Desde a última semana de fevereiro, quando a medida entrou em vigor, dezenas de mulheres retornaram à delegacia para solicitar a suspensão de inquéritos. Já nos casos de agressões ocorridas após a decisão do STJ, quando o início das investigações passou a depender de assinaturas das vítimas, a polícia vem verificando muitos casos de recusa.

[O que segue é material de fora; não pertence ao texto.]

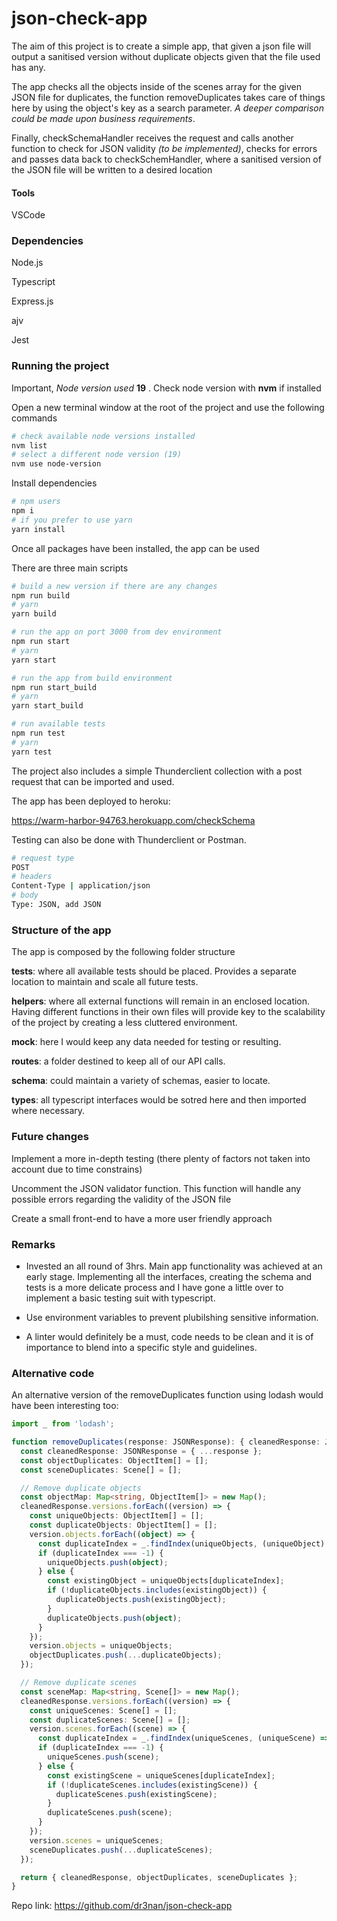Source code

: # json-check-app

The aim of this project is to create a simple app, that given a json file will output a sanitised version without duplicate objects given that the file used has any.

The app checks all the objects inside of the scenes array for the given JSON file for duplicates, the function removeDuplicates takes care of things here by using the object's key as a search parameter. *A deeper comparison could be made upon business requirements*.

Finally, checkSchemaHandler receives the request and calls another function to check for JSON validity *(to be implemented)*, checks for errors and passes data back to checkSchemHandler, where a sanitised version of the JSON file will be written to a desired location

#### Tools

VSCode

### Dependencies

Node.js

Typescript

Express.js

ajv

Jest

### Running the project

Important, *Node version used* **19** . Check node version with **nvm** if installed

Open a new terminal window at the root of the project and use the following commands

```bash
# check available node versions installed
nvm list
# select a different node version (19)
nvm use node-version
```

Install dependencies

```bash
# npm users
npm i
# if you prefer to use yarn
yarn install
```

Once all packages have been installed, the app can be used

There are three main scripts

```bash
# build a new version if there are any changes
npm run build
# yarn
yarn build

# run the app on port 3000 from dev environment
npm run start
# yarn
yarn start

# run the app from build environment
npm run start_build
# yarn
yarn start_build

# run available tests
npm run test
# yarn
yarn test
```

The project also includes a simple Thunderclient collection with a post request that can be imported and used.

The app has been deployed to heroku:

https://warm-harbor-94763.herokuapp.com/checkSchema

Testing can also be done with Thunderclient or Postman.

```bash
# request type
POST
# headers
Content-Type | application/json
# body
Type: JSON, add JSON
```

### Structure of the app

The app is composed by the following folder structure

**tests**: where all available tests should be placed. Provides a separate location to maintain and scale all future tests.

**helpers**: where all external functions will remain in an enclosed location. Having different functions in their own files will provide key to the scalability of the project by creating a less cluttered environment.

**mock**: here I would keep any data needed for testing or resulting.

**routes**: a folder destined to keep all of our API calls.

**schema**: could maintain a variety of schemas, easier to locate.

**types**: all typescript interfaces would be sotred here and then imported where necessary.

### Future changes

Implement a more in-depth testing (there plenty of factors not taken into account due to time constrains)

Uncomment the JSON validator function. This function will handle any possible errors regarding the validity of the JSON file

Create a small front-end to have a more user friendly approach

### Remarks

- Invested an all round of 3hrs. Main app functionality was achieved at an early stage. Implementing all the interfaces, creating the schema and tests is a more delicate process and I have gone a little over to implement a basic testing suit with typescript.

- Use environment variables to prevent plubilshing sensitive information.

- A linter would definitely be a must, code needs to be clean and it is of importance to blend into a specific style and guidelines.

### Alternative code

An alternative version of the removeDuplicates function using lodash would have been interesting too:
```typescript
import _ from 'lodash';

function removeDuplicates(response: JSONResponse): { cleanedResponse: JSONResponse; objectDuplicates: ObjectItem[]; sceneDuplicates: Scene[] } {
  const cleanedResponse: JSONResponse = { ...response };
  const objectDuplicates: ObjectItem[] = [];
  const sceneDuplicates: Scene[] = [];

  // Remove duplicate objects
  const objectMap: Map<string, ObjectItem[]> = new Map();
  cleanedResponse.versions.forEach((version) => {
    const uniqueObjects: ObjectItem[] = [];
    const duplicateObjects: ObjectItem[] = [];
    version.objects.forEach((object) => {
      const duplicateIndex = _.findIndex(uniqueObjects, (uniqueObject) => _.isEqual(uniqueObject, object));
      if (duplicateIndex === -1) {
        uniqueObjects.push(object);
      } else {
        const existingObject = uniqueObjects[duplicateIndex];
        if (!duplicateObjects.includes(existingObject)) {
          duplicateObjects.push(existingObject);
        }
        duplicateObjects.push(object);
      }
    });
    version.objects = uniqueObjects;
    objectDuplicates.push(...duplicateObjects);
  });

  // Remove duplicate scenes
  const sceneMap: Map<string, Scene[]> = new Map();
  cleanedResponse.versions.forEach((version) => {
    const uniqueScenes: Scene[] = [];
    const duplicateScenes: Scene[] = [];
    version.scenes.forEach((scene) => {
      const duplicateIndex = _.findIndex(uniqueScenes, (uniqueScene) => _.isEqual(uniqueScene, scene));
      if (duplicateIndex === -1) {
        uniqueScenes.push(scene);
      } else {
        const existingScene = uniqueScenes[duplicateIndex];
        if (!duplicateScenes.includes(existingScene)) {
          duplicateScenes.push(existingScene);
        }
        duplicateScenes.push(scene);
      }
    });
    version.scenes = uniqueScenes;
    sceneDuplicates.push(...duplicateScenes);
  });

  return { cleanedResponse, objectDuplicates, sceneDuplicates };
}
```

Repo link: https://github.com/dr3nan/json-check-app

A delegada Josirlete Magalhães Criveletto disse que ainda não há levantamento quantificando os casos de mulheres que desistiram de punir os maridos agressores, mas os reflexos da nova medida são notórios. Em 2009, 6.700 mulheres foram vítimas de violência doméstica em Cuiabá e Várzea Grande. Esta incidência representa 18,5 mulheres agredidas ao dia.
A coordenadora das promotorias Especializadas de Combate à Violência Doméstica e Familiar Contra a Mulher, Lindinalva Rodrigues Corrêa, disse que, com a decisão do STJ, o peso de punir ou não o agressor novamente recai sobre a mulher. Pela Lei Maria da Penha, destacou a promotora, cabia ao Estado, ao receber a queixa ou flagrar um ato de agressão, apurar o caso e aplicar as penalidades ao agressor por meio de “ação publica e incondicional”, que não dependia de vontade da vítima. A única exceção são os homicídios e tentativas de homicídio que continuam sendo crime de ação pública.
A partir de agora, além de tornar a ação condicional, dependente da permissão formal da vítima, o STJ, denunciou Lindinalva, quer aplicar a suspensão condicional do processo. Isso significa dizer que mesmo os agressores que já estão respondendo a processo na Justiça podem ficar impunes antes de ser sentenciados.
Lindinalva explicou que se essa medida for aprovada, o réu poderá pedir a suspensão do processo por até dois anos e no período, se não reincidir no crime, não haveria julgamento, ou seja, o caso seria arquivado. O mais grave, avaliou, é que nessa situação a vítima sequer teria direito de opinar.
Entre os argumentos de defesa para adoção da nova regra estaria, segundo a promotora, o desejo de salvar o casamento e manter a família unida. “Mas uma vez estão sacrificando a mulher em nome da família”, protestou ela.
Desde a noite de quarta-feira, sob a coordenação da promotora Lindinalva Corrêa, Cuiabá sedia o I Encontro Nacional Multidisciplinar de Operadores da Lei Maria da Penha, evento do Ministério Público Estadual. Os debates e palestras acontecem no auditório da Escola do Tribunal de Contas, no CPA, e se estenderão até o final da tarde de hoje. Motivado pela decisão do STJ, esse evento reúne juízes, promotores, defensores, delegados de polícia, representantes de conselhos de direito de vários estados.
Do evento sairá a “Carta de Cuiabá”, um protesto contra as alterações aprovadas e em discussão no Superior Tribunal.